Conder did not simply study the Tokens; he also issued his own tokens to advertise his own drapery business. At the time the British Government did not issue low value coins as they had not been required. However the changes in the way the population worked was changing and there was a large demand throughout the country for low value coins. Many businesses were encouraged to create their own coins. The token illustrated was a provincial token issued by Conder's own business. The token carries the message Payable at Conder's Drapery Warehouse Ipswich and on the other side Ipswich Cross. That side shows Ipswich Cross and is dated 1794.

===Church historian===
Conder was also known for his knowledge of the history of dissenting churches and meeting houses and had contemplated writing on that subject. As it was he was a major contributor to a work by a Mr Wilson on the history and antiquities of churches in the London area.
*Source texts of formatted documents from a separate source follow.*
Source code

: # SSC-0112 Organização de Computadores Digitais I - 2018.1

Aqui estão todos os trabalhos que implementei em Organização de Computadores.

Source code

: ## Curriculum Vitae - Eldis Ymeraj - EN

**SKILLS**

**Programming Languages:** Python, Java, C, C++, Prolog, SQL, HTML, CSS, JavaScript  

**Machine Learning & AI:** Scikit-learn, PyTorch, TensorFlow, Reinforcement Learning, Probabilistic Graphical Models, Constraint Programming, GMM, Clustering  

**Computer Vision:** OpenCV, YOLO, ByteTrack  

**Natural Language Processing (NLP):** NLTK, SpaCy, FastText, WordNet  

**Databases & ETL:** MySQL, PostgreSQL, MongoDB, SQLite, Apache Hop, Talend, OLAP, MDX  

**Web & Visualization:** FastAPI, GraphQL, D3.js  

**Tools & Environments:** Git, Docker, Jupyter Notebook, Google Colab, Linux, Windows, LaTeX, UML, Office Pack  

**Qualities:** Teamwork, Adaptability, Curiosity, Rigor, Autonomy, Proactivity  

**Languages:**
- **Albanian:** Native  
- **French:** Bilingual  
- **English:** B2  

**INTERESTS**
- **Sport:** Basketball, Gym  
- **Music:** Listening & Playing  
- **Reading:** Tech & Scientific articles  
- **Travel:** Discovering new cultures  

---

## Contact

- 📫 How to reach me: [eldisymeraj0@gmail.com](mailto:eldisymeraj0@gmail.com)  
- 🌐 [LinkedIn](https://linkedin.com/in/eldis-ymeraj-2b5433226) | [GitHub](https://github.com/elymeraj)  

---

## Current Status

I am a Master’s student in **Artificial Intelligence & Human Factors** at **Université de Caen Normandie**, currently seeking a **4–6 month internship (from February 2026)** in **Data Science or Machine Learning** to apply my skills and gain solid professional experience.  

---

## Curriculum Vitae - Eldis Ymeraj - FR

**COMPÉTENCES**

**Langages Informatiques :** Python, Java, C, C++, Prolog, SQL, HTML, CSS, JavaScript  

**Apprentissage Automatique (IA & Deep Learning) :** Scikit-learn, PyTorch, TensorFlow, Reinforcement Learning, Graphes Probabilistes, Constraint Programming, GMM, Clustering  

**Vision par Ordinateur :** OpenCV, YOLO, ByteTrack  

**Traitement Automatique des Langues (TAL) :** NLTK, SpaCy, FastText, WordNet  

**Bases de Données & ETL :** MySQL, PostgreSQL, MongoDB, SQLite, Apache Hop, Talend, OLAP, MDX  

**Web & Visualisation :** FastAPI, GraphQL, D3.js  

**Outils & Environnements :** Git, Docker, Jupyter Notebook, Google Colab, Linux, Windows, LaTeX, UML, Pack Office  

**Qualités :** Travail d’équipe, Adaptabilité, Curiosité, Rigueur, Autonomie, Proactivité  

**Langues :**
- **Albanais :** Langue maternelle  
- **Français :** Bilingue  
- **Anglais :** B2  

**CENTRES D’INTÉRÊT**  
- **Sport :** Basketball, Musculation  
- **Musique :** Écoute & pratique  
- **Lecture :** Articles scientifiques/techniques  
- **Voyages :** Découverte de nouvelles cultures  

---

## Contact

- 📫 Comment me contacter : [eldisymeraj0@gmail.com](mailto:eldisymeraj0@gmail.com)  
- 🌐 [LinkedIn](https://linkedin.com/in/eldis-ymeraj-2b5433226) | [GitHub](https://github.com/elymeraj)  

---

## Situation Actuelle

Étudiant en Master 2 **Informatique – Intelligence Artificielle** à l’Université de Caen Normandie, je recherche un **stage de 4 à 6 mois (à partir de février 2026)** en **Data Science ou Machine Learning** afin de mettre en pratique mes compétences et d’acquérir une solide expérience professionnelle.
===Conder family genealogist===
James is also credited with completing a book on genealogy called The Conder Family which had been started by his father, John Conder. James completed the work, added details of his own father's life, and had it published in his father's name.

===Death===
Conder died after an internal abscess ruptured and caused him twelve hours of severe pain. He was buried in the meeting house in Tacket Street in Ipswich.

==Ipswich Hoard==
Forty years after his death, his house at the corner of Old Buttermarket and White Hart Lane was demolished, and a hoard of Anglo-Saxon coins was discovered buried ten feet beneath the doorstep.

==Conder family==
The Conder family, stemming from his father, John Conder, has produced many prominent individuals.

Conder's nephew was Josiah Conder, a leading author, editor and abolitionist.

==Bibliography==
- Conder, James. An arrangement of Provincial Coins, tokens, and medalets issued in Great Britain, Ireland, and the colonies, within the last twenty years, from the farthing to the penny size. Ipswich: G. Jermyn, 1798.